- Task description: Return all lines from the listing below in which "httptest" appears.

- Information provided:
[Start of section]

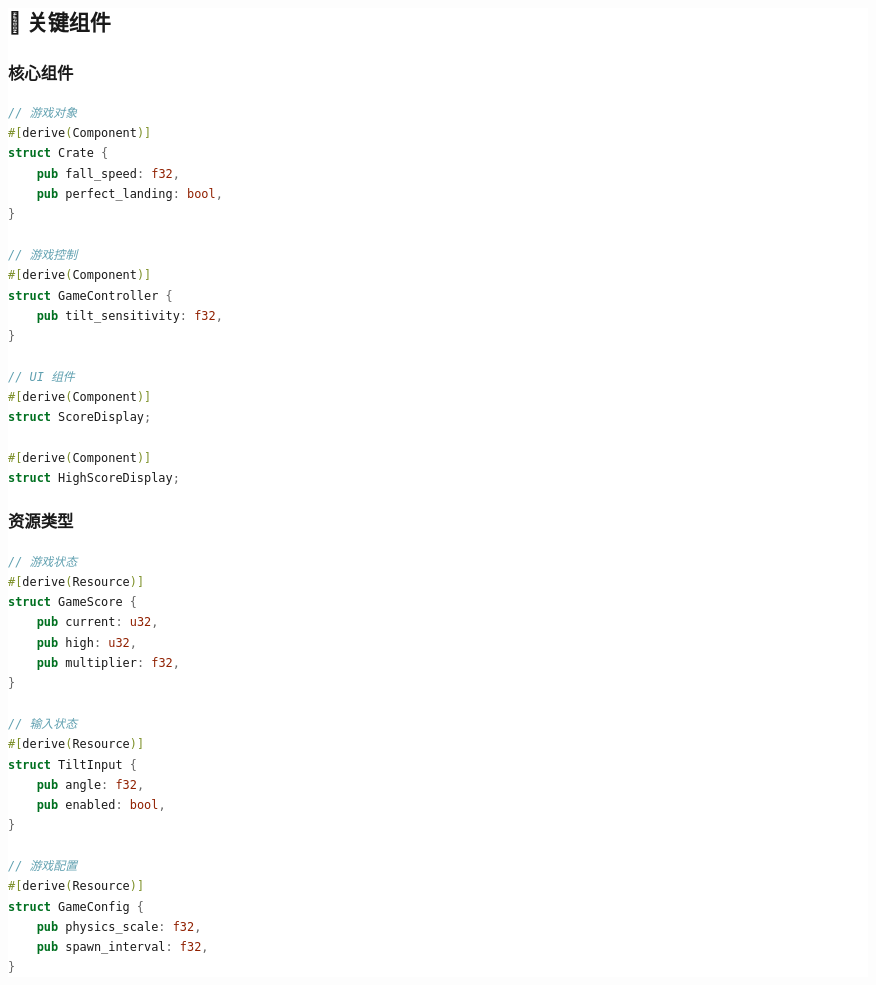 ## 🧩 关键组件

### 核心组件

```rust
// 游戏对象
#[derive(Component)]
struct Crate {
    pub fall_speed: f32,
    pub perfect_landing: bool,
}

// 游戏控制
#[derive(Component)]
struct GameController {
    pub tilt_sensitivity: f32,
}

// UI 组件
#[derive(Component)]
struct ScoreDisplay;

#[derive(Component)]
struct HighScoreDisplay;
```

### 资源类型

```rust
// 游戏状态
#[derive(Resource)]
struct GameScore {
    pub current: u32,
    pub high: u32,
    pub multiplier: f32,
}

// 输入状态
#[derive(Resource)]
struct TiltInput {
    pub angle: f32,
    pub enabled: bool,
}

// 游戏配置
#[derive(Resource)]
struct GameConfig {
    pub physics_scale: f32,
    pub spawn_interval: f32,
}
```
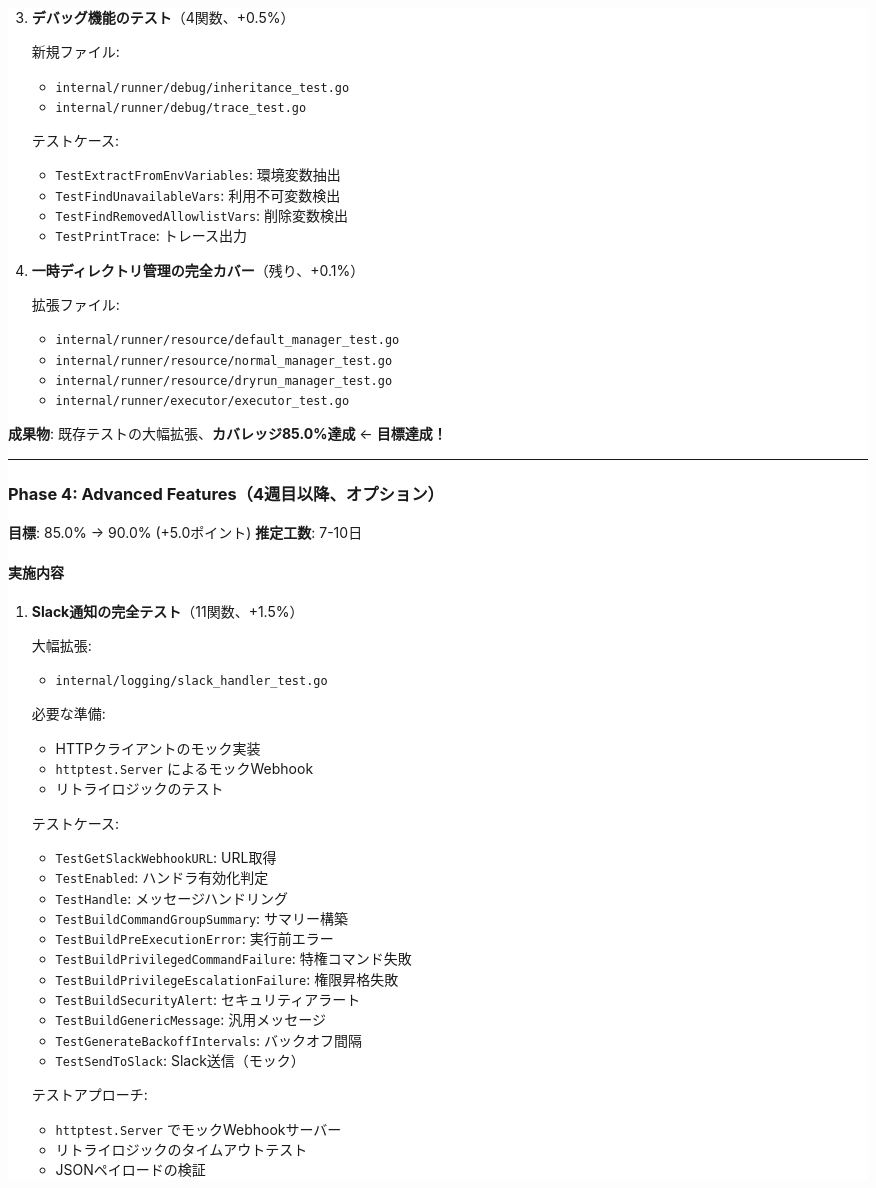3. **デバッグ機能のテスト**（4関数、+0.5%）

   新規ファイル:
   - `internal/runner/debug/inheritance_test.go`
   - `internal/runner/debug/trace_test.go`

   テストケース:
   - `TestExtractFromEnvVariables`: 環境変数抽出
   - `TestFindUnavailableVars`: 利用不可変数検出
   - `TestFindRemovedAllowlistVars`: 削除変数検出
   - `TestPrintTrace`: トレース出力

4. **一時ディレクトリ管理の完全カバー**（残り、+0.1%）

   拡張ファイル:
   - `internal/runner/resource/default_manager_test.go`
   - `internal/runner/resource/normal_manager_test.go`
   - `internal/runner/resource/dryrun_manager_test.go`
   - `internal/runner/executor/executor_test.go`

**成果物**: 既存テストの大幅拡張、**カバレッジ85.0%達成** ← **目標達成！**

---

### Phase 4: Advanced Features（4週目以降、オプション）

**目標**: 85.0% → 90.0% (+5.0ポイント)
**推定工数**: 7-10日

#### 実施内容

1. **Slack通知の完全テスト**（11関数、+1.5%）

   大幅拡張:
   - `internal/logging/slack_handler_test.go`

   必要な準備:
   - HTTPクライアントのモック実装
   - `httptest.Server` によるモックWebhook
   - リトライロジックのテスト

   テストケース:
   - `TestGetSlackWebhookURL`: URL取得
   - `TestEnabled`: ハンドラ有効化判定
   - `TestHandle`: メッセージハンドリング
   - `TestBuildCommandGroupSummary`: サマリー構築
   - `TestBuildPreExecutionError`: 実行前エラー
   - `TestBuildPrivilegedCommandFailure`: 特権コマンド失敗
   - `TestBuildPrivilegeEscalationFailure`: 権限昇格失敗
   - `TestBuildSecurityAlert`: セキュリティアラート
   - `TestBuildGenericMessage`: 汎用メッセージ
   - `TestGenerateBackoffIntervals`: バックオフ間隔
   - `TestSendToSlack`: Slack送信（モック）

   テストアプローチ:
   - `httptest.Server` でモックWebhookサーバー
   - リトライロジックのタイムアウトテスト
   - JSONペイロードの検証
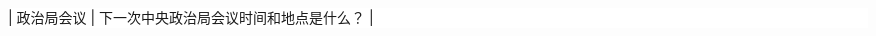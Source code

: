 | 政治局会议                   | 下一次中央政治局会议时间和地点是什么？                                                                                                                                                                                                                                                                                                                                                                                                                                                                                                                                                                                                                                                                                                                                                                                                                                                                                                                                                                                                                                                                                                                                                                                                                                                                                                                                                                                                                                                                                                                                                                                                                                                                                                                                                                                                                                                                                                                                                                                                                                                                                                                                                                                                                                                                                                                                                                                                                                                                                                                                                                                                                                                                                                                                                                                                                                                                                                                                                                                                                                                                                                                                                                                                                                                                                                    |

[End of section]

- Response to this task:
   - `httptest.Server` によるモックWebhook
   - `httptest.Server` でモックWebhookサーバー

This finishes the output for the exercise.